At present, constitutional provisions allow the General Assembly to pass laws atuhorizing the three-member Board of Public Works to direct the state treasure to issue and sell short-term notes in the state's name, only when it is anticipated that tax collections would offset the debt.

This amendment, if passed, would clear up linguistic inconsistencies in the present constitution and allow the treasure to issue notes in anticipation of other revenues aside from taxes - revenues such as federal grants.

QUESTION 9: TO ALLOW TEMPORARY REPLACEMENT OF STATE OFFICIALS.

This amendment is designed to allow a constitutional office, such as treasurer or comptroller, to be temporarily filled if the officeholder cannot perform his duties for a brief period of time. Laws passed last spring by the General Assembly provide for an acting treasurer and an acting comptroller these laws would go into effect if this amendment is approved.

QUESTION 10: CHANGING REQUIREMENTS FOR GIVING PUBLIC NOTICE OF CONSTITUTIONAL AMENDMENTS.

At present, ballot questions on constitutional amendments must be publicized in at least two newspapers in each county and three in Baltimore City once a week for the four weeks preceding the general election. This amendment gives the General Assembly the power to provide alternative or additional methods of notifying voters, including notices on radio or television or individually distributed pamphlets.

QUESTION 11: ALLOWING SALARY CHANGES FOR CERTAIN STATE OFFICIALS.

Under current Maryland law, the salary of a public officer, elected or appointed, mau not change during his term of office unless that term exceeds eight years.

If this amendment is passed, the salary of any public official whose term exceeds four years could be increased or decreased during his term.
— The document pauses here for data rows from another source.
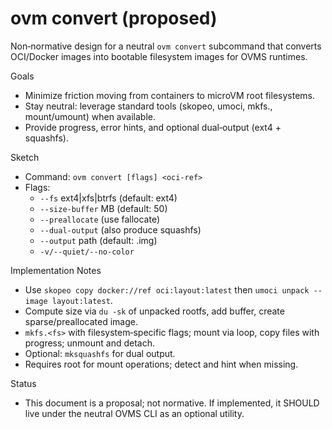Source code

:  # ovm convert (proposed)

 Non‑normative design for a neutral `ovm convert` subcommand that converts OCI/Docker images into bootable filesystem images for OVMS runtimes.

 Goals
 - Minimize friction moving from containers to microVM root filesystems.
 - Stay neutral: leverage standard tools (skopeo, umoci, mkfs.<fs>, mount/umount) when available.
 - Provide progress, error hints, and optional dual‑output (ext4 + squashfs).

 Sketch
 - Command: `ovm convert [flags] <oci-ref>`
 - Flags:
   - `--fs` ext4|xfs|btrfs (default: ext4)
   - `--size-buffer` MB (default: 50)
   - `--preallocate` (use fallocate)
   - `--dual-output` (also produce squashfs)
   - `--output` path (default: <name>.img)
   - `-v/--quiet/--no-color`

 Implementation Notes
 - Use `skopeo copy docker://ref oci:layout:latest` then `umoci unpack --image layout:latest`.
 - Compute size via `du -sk` of unpacked rootfs, add buffer, create sparse/preallocated image.
 - `mkfs.<fs>` with filesystem‑specific flags; mount via loop, copy files with progress; unmount and detach.
 - Optional: `mksquashfs` for dual output.
 - Requires root for mount operations; detect and hint when missing.

 Status
 - This document is a proposal; not normative. If implemented, it SHOULD live under the neutral OVMS CLI as an optional utility.
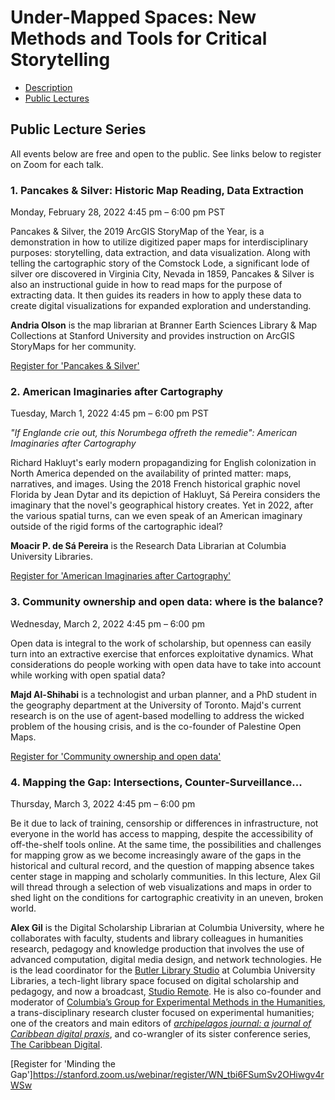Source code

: # Under-Mapped Spaces: New Methods and Tools for Critical Storytelling

- [Description](descriptionworkshop_.md)  
- [Public Lectures](#public-lecture-series)  


## Public Lecture Series
All events below are free and open to the public. See links below to register on Zoom for each talk.

### 1. Pancakes & Silver: Historic Map Reading, Data Extraction
Monday, February 28, 2022
4:45 pm – 6:00 pm PST

Pancakes & Silver, the 2019 ArcGIS StoryMap of the Year, is a demonstration in how to utilize digitized paper maps for interdisciplinary purposes: storytelling, data extraction, and data visualization. Along with telling the cartographic story of the Comstock Lode, a significant lode of silver ore discovered in Virginia City, Nevada in 1859, Pancakes & Silver is also an instructional guide in how to read maps for the purpose of extracting data. It then guides its readers in how to apply these data to create digital visualizations for expanded exploration and understanding.

**Andria Olson** is the map librarian at Branner Earth Sciences Library & Map Collections at Stanford University and provides instruction on ArcGIS StoryMaps for her community.

[Register for 'Pancakes & Silver'](https://stanford.zoom.us/webinar/register/WN_bObnyi9qT5-THHyQPe6ysg)

### 2. American Imaginaries after Cartography
Tuesday, March 1, 2022
4:45 pm – 6:00 pm PST

_"If Englande crie out, this Norumbega offreth the remedie": American Imaginaries after Cartography_

Richard Hakluyt's early modern propagandizing for English colonization in North America depended on the availability of printed matter: maps, narratives, and images. Using the 2018 French historical graphic novel Florida by Jean Dytar and its depiction of Hakluyt, Sá Pereira considers the imaginary that the novel's geographical history creates. Yet in 2022, after the various spatial turns, can we even speak of an American imaginary outside of the rigid forms of the cartographic ideal?

**Moacir P. de Sá Pereira** is the Research Data Librarian at Columbia University Libraries.  

[Register for 'American Imaginaries after Cartography'](https://stanford.zoom.us/webinar/register/WN_TwwthxHxS56zn1-I1t9EeQ)

### 3. Community ownership and open data: where is the balance? 
Wednesday, March 2, 2022
4:45 pm – 6:00 pm

Open data is integral to the work of scholarship, but openness can easily turn into an extractive exercise that enforces exploitative dynamics. What considerations do people working with open data have to take into account while working with open spatial data?

**Majd Al-Shihabi** is a technologist and urban planner, and a PhD student in the geography department at the University of Toronto. Majd's current research is on the use of agent-based modelling to address the wicked problem of the housing crisis, and is the co-founder of Palestine Open Maps.

[Register for 'Community ownership and open data'](https://stanford.zoom.us/webinar/register/WN_oMXFRxJSSj-3GxJf-zfuKQ)

### 4. Mapping the Gap: Intersections, Counter-Surveillance...
Thursday, March 3, 2022
4:45 pm – 6:00 pm

Be it due to lack of training, censorship or differences in infrastructure, not everyone in the world has access to mapping, despite the accessibility of off-the-shelf tools online. At the same time, the possibilities and challenges for mapping grow as we become increasingly aware of the gaps in the historical and cultural record, and the question of mapping absence takes center stage in mapping and scholarly communities. In this lecture, Alex Gil will thread through a selection of web visualizations and maps in order to shed light on the conditions for cartographic creativity in an uneven, broken world.

**Alex Gil** is the Digital Scholarship Librarian at Columbia University, where he collaborates with faculty, students and library colleagues in humanities research, pedagogy and knowledge production that involves the use of advanced computation, digital media design, and network technologies. He is the lead coordinator for the [Butler Library Studio](https://studio.cul.columbia.edu/) at Columbia University Libraries, a tech-light library space focused on digital scholarship and pedagogy, and now a broadcast, [Studio Remote](https://www.twitch.tv/culstudio). He is also co-founder and moderator of [Columbia’s Group for Experimental Methods in the Humanities](http://xpmethod.plaintext.in/), a trans-disciplinary research cluster focused on experimental humanities; one of the creators and main editors of [_archipelagos journal: a journal of Caribbean digital praxis_](http://archipelagosjournal.org/), and co-wrangler of its sister conference series, [The Caribbean Digital](http://caribbeandigitalnyc.net/).

[Register for 'Minding the Gap']https://stanford.zoom.us/webinar/register/WN_tbi6FSumSv2OHiwgv4rWSw
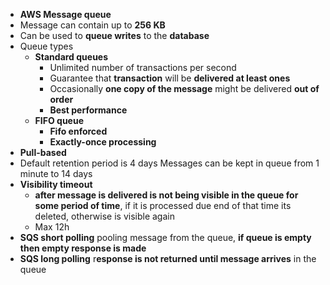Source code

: 

- **AWS Message queue**
- Message can contain up to **256 KB**
- Can be used to **queue writes** to the **database**
- Queue types
    - **Standard queues**
        - Unlimited number of transactions per second
        - Guarantee that **transaction** will be **delivered at least ones**
        - Occasionally **one copy of the message** might be delivered **out of order**
        - **Best performance**
    - **FIFO queue**
        - **Fifo enforced**
        - **Exactly\-once processing**
- **Pull\-based**
- Default retention period is 4 days
    Messages can be kept in queue from 1 minute to 14 days
- **Visibility timeout**
    - **after message is delivered is not being visible in the queue for some period of time**, if it is processed due end of that time its deleted, otherwise is visible again
    - Max 12h
- **SQS short polling**  pooling message from the queue, **if queue is empty then empty response is made**
- **SQS long polling**  r**esponse is not returned until message arrives** in the queue

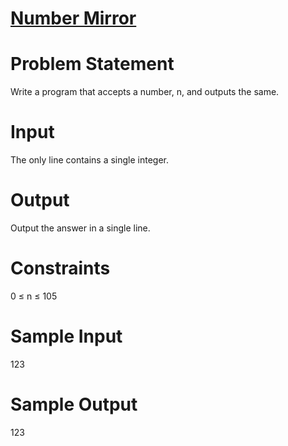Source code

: <!--
SPDX-FileCopyrightText: 2022 Google Inc
SPDX-FileCopyrightText: 2022 Vladimir Rusinov <vrusinov@google.com>

SPDX-License-Identifier: Apache-2.0
-->

# [Number Mirror](https://www.codechef.com/problems/START01)

# Problem Statement
Write a program that accepts a number, n, and outputs the same.

# Input

The only line contains a single integer.

# Output

Output the answer in a single line.

# Constraints

0 ≤ n ≤ 105

# Sample Input

123

# Sample Output

123
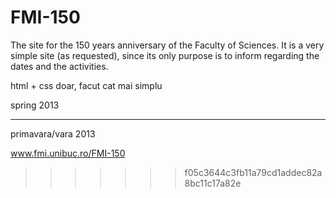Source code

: FMI-150
=======
The site for the 150 years anniversary of the Faculty of Sciences. It is a very simple site (as requested), since its only purpose is to inform regarding the dates and the activities.

html + css doar, facut cat mai simplu

spring 2013

----------
primavara/vara 2013

www.fmi.unibuc.ro/FMI-150

>>>>>>> f05c3644c3fb11a79cd1addec82a8bc11c17a82e
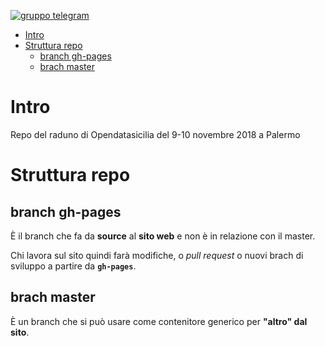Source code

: [![gruppo telegram](https://img.shields.io/badge/telegram-group-brightgreen.svg)](https://t.me/joinchat/AJhkwVH7zeCQVW31udbwtw)

<!-- TOC -->

- [Intro](#intro)
- [Struttura repo](#struttura-repo)
    - [branch gh-pages](#branch-gh-pages)
    - [brach master](#brach-master)

<!-- /TOC -->

# Intro
Repo del raduno di Opendatasicilia del 9-10 novembre 2018 a Palermo

# Struttura repo

## branch gh-pages

È il branch che fa da **source** al **sito web** e non è in relazione con il master.

Chi lavora sul sito quindi farà modifiche, o _pull request_ o nuovi brach di sviluppo a partire da **`gh-pages`**.

## brach master

È un branch che si può usare come contenitore generico per **"altro" dal sito**.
Fifteen state officers would be affected by the change, ranging from insurance commissioner to Public Service Commission members to tax court judges.

QUESTION 12: QUICK-TAKE AUTHORITY IN CHESTERTOWN AND CECIL COUNTY MUNICIPALITIES.

This is the final question on the ballot concerning quick-take procedures for condemnation (See Question 5.) The governing bodies affected are Chestertown in Kent County and municipalities in Cecil County.

Approval of this question gives quick-take powers of Chestertown when it needs land for the extension of municipal water, sewer and storm drain facilities, and gives additional quick-take powers to municipalities in Cecil County to condemn land needed for storm drains.